I've never asked anyone out on a date before. What I have done is expressed my feelings of attraction towards men before...usually it wasn't reciprocated. Having it not be reciprocated never really hurt or disheartened me. Usually the feelings were toward a long time friend & the friendship continued as normal...except for once. The guy sorta freaked out like he was all that and a bag of doritos but I got sick of him acting weird with me, wanted my friend back enough to take him to dinner & explain to him how it needed to work & that he really needed to stop being such an immature putz so our friendship could get back to what it was. After that, we were just as we'd always been. And when he got a girlfriend, eventually we all became friends. They are now married with a daughter & we're still friends. I can detach myself from non-platonic feelings toward a male friend if the friendship means enough to me that I need to let go of the other. Maybe that makes me cold or maybe someone would question the feelings if they could be so easily disregarded but that's just the way I deal.

Getting involved intimately & then having to let go, whole different story. There's actually something to mourn there.

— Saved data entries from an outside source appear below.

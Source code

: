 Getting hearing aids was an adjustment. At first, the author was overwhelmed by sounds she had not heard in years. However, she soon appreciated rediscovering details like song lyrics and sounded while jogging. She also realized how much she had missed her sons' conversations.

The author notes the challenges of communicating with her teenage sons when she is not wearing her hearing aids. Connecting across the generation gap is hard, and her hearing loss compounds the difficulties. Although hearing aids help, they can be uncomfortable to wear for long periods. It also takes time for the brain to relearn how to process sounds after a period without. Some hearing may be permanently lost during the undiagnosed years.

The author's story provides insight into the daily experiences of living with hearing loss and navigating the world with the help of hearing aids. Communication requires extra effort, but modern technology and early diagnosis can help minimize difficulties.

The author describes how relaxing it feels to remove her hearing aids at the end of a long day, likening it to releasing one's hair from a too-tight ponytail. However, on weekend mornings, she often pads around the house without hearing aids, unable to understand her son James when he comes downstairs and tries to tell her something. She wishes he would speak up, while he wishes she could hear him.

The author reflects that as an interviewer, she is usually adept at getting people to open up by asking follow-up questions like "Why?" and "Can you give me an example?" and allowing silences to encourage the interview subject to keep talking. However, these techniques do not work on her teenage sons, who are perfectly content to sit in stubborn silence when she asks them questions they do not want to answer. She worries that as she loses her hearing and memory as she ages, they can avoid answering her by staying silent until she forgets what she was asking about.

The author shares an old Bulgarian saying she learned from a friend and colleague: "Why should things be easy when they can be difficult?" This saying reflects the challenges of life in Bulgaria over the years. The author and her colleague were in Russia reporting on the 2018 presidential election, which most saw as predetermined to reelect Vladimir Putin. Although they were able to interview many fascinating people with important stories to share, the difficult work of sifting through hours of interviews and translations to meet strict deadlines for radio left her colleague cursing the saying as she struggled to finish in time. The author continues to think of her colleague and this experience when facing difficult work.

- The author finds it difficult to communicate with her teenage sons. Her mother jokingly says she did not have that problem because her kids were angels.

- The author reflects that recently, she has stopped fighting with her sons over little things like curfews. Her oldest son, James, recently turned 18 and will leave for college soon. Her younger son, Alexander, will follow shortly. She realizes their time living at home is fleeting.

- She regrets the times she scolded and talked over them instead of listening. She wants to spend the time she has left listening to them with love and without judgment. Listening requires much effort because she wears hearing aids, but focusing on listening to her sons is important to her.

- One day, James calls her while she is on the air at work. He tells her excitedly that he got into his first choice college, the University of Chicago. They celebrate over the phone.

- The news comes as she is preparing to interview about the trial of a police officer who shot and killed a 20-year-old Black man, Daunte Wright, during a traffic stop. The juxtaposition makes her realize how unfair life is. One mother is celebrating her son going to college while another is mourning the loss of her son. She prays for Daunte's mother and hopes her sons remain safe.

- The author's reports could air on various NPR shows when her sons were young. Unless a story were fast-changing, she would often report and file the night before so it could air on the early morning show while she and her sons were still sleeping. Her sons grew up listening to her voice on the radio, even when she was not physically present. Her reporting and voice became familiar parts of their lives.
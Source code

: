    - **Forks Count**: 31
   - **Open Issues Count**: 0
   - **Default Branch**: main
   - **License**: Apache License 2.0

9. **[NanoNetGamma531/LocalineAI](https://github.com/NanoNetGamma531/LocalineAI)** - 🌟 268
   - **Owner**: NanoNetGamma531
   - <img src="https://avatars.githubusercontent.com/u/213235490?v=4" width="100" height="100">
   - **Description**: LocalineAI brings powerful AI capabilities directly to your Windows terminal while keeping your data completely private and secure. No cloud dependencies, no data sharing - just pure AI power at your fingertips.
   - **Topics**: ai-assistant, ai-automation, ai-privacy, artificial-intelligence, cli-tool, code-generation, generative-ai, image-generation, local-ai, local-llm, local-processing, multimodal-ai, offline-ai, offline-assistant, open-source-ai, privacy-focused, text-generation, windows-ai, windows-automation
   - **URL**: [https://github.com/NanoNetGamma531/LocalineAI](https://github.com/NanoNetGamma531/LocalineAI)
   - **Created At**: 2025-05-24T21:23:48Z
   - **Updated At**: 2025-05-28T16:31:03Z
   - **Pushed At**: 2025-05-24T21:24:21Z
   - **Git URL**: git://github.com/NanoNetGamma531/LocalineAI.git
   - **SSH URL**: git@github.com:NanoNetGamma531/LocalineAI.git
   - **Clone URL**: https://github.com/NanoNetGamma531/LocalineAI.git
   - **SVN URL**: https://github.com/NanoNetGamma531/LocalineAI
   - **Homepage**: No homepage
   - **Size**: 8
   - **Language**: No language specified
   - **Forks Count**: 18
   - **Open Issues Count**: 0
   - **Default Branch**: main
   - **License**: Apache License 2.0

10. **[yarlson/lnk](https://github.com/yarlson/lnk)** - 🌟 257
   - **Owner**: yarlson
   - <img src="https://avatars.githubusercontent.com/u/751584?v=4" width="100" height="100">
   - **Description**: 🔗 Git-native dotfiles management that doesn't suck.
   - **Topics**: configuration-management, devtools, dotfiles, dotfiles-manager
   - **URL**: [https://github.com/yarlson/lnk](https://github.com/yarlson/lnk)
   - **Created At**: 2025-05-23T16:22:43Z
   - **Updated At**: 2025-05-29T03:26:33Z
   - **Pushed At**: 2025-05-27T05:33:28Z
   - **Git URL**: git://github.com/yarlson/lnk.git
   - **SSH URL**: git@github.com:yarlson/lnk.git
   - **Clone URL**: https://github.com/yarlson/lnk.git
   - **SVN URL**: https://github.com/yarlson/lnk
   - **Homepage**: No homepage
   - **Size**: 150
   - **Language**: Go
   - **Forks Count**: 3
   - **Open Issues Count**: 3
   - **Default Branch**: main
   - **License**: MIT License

Anyhow, so I have been shot down after exposing feelings so I know what that kind of rejection feels like. But asking a stranger out & being shot down is not something I'm familiar with. What has me thinking about this is my trip to the laundromat tonight. As someone who has not been asked on many dates, I really don't know how the whole thing works but there was this guy at the laundromat tonight who I could clearly see was checking me out. I was talking to this friend of mine for the majority of the time but my friend finished her laundry & left. I'm putting clothes in the dryer & this guy is holding the dryer doors open for me & stuff. I just smiled & thanked him. He says, "So what does a woman do on a Friday or Saturday night?" I kind of rolled my eyes & said, "Read." He asked me if I had a name. I said, "yes." And then there was silence. And then I said, "do you?" And he said yes & told me his name. I softened a little & told him my name. He bombards me with questions...what kind of food do I like, what kind of music do I like, do I watch any t.v. shows, do I have any kids, blah blah blah. I can't even remember his name but he told me that he'd been married twice & that he had a 9 year old daughter. He was from Oregon, liked to hang out at one of the local casinos & go dancing. At some point during his questioning of me, a part of me stepped outside of myself & it was like watching a movie. I watched as this man got closer & closer into my personal space. I watched him checkin out my tits. He did that quite a lot, actually. He finally got to the point of asking me for my number. Told him I didn't give out my number...which is the truth. I told him he could give me his number though. He said he didn't have a phone. I asked him how he was going to call me. He said, looking at my tits, "pay phone." I said, "Hmm, that's unfortunate you don't have a phone. Sorry." He said, "Maybe I'll see you around." I said, "I'm sure you will."

I was flattered he asked me for my number but didn't communicate that in any way. I didn't really think about it. He left & I got to thinking about the risk involved in asking someone out. I think I feminized the whole process by overthinking it. I felt bad for essentially shooting him down. I started wondering if I should have just said that I had a boyfriend or something. But that would have been a lie. The truth is, I DON'T give out my phone number. Had he given me his, I would have called him. Don't know that a date would have materialized out of it but I would have called him. Then I thought, "He probably isn't giving it a second thought so why are you?"

For someone who makes a sport of observing human behavior & how humans interact with one another, I sure am socially inept. Seems I would have learned something thru my __ years of observations.

On a different note, on my way to work this morning, I decided to work on writing a personal mission statement. What am I about? What should my code of behavior be personally? In my occupational setting? What are my beliefs? How do I want my existence to fit in with that of the rest of the human race? I don't know why I want to do this. It just seems like a good idea.